Reproduce the complete set of records, exactly as they appear.

Plain-text document sources
□ □ □ □ □

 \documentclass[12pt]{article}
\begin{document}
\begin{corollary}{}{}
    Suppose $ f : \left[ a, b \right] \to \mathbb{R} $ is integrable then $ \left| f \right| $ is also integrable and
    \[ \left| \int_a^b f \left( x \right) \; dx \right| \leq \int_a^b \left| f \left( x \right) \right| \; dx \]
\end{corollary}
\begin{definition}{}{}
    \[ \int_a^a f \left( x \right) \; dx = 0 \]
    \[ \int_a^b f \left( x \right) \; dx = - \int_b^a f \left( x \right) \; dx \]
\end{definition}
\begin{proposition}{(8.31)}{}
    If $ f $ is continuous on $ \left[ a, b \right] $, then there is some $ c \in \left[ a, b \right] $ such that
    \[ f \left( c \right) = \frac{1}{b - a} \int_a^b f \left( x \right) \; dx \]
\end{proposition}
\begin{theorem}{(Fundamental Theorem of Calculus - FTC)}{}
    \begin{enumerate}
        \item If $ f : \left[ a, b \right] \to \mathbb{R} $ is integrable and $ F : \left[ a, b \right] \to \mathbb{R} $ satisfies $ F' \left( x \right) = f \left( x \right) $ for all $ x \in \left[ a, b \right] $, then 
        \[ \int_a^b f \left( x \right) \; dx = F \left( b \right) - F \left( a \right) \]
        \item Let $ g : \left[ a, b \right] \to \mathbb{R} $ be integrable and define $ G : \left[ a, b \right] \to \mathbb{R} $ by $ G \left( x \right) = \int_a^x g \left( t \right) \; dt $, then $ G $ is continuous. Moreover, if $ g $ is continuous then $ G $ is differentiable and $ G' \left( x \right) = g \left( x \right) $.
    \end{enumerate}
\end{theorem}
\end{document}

□ □ □ □ □

**Task answer:**
 \documentclass[12pt]{article}
\begin{document}
\begin{corollary}{}{}
    Suppose $ f : \left[ a, b \right] \to \mathbb{R} $ is integrable then $ \left| f \right| $ is also integrable and
    \[ \left| \int_a^b f \left( x \right) \; dx \right| \leq \int_a^b \left| f \left( x \right) \right| \; dx \]
\end{corollary}
\begin{definition}{}{}
    \[ \int_a^a f \left( x \right) \; dx = 0 \]
    \[ \int_a^b f \left( x \right) \; dx = - \int_b^a f \left( x \right) \; dx \]
\end{definition}
\begin{proposition}{(8.31)}{}
    If $ f $ is continuous on $ \left[ a, b \right] $, then there is some $ c \in \left[ a, b \right] $ such that
    \[ f \left( c \right) = \frac{1}{b - a} \int_a^b f \left( x \right) \; dx \]
\end{proposition}
\begin{theorem}{(Fundamental Theorem of Calculus - FTC)}{}
    \begin{enumerate}
        \item If $ f : \left[ a, b \right] \to \mathbb{R} $ is integrable and $ F : \left[ a, b \right] \to \mathbb{R} $ satisfies $ F' \left( x \right) = f \left( x \right) $ for all $ x \in \left[ a, b \right] $, then 
        \[ \int_a^b f \left( x \right) \; dx = F \left( b \right) - F \left( a \right) \]
        \item Let $ g : \left[ a, b \right] \to \mathbb{R} $ be integrable and define $ G : \left[ a, b \right] \to \mathbb{R} $ by $ G \left( x \right) = \int_a^x g \left( t \right) \; dt $, then $ G $ is continuous. Moreover, if $ g $ is continuous then $ G $ is differentiable and $ G' \left( x \right) = g \left( x \right) $.
    \end{enumerate}
\end{theorem}
\end{document}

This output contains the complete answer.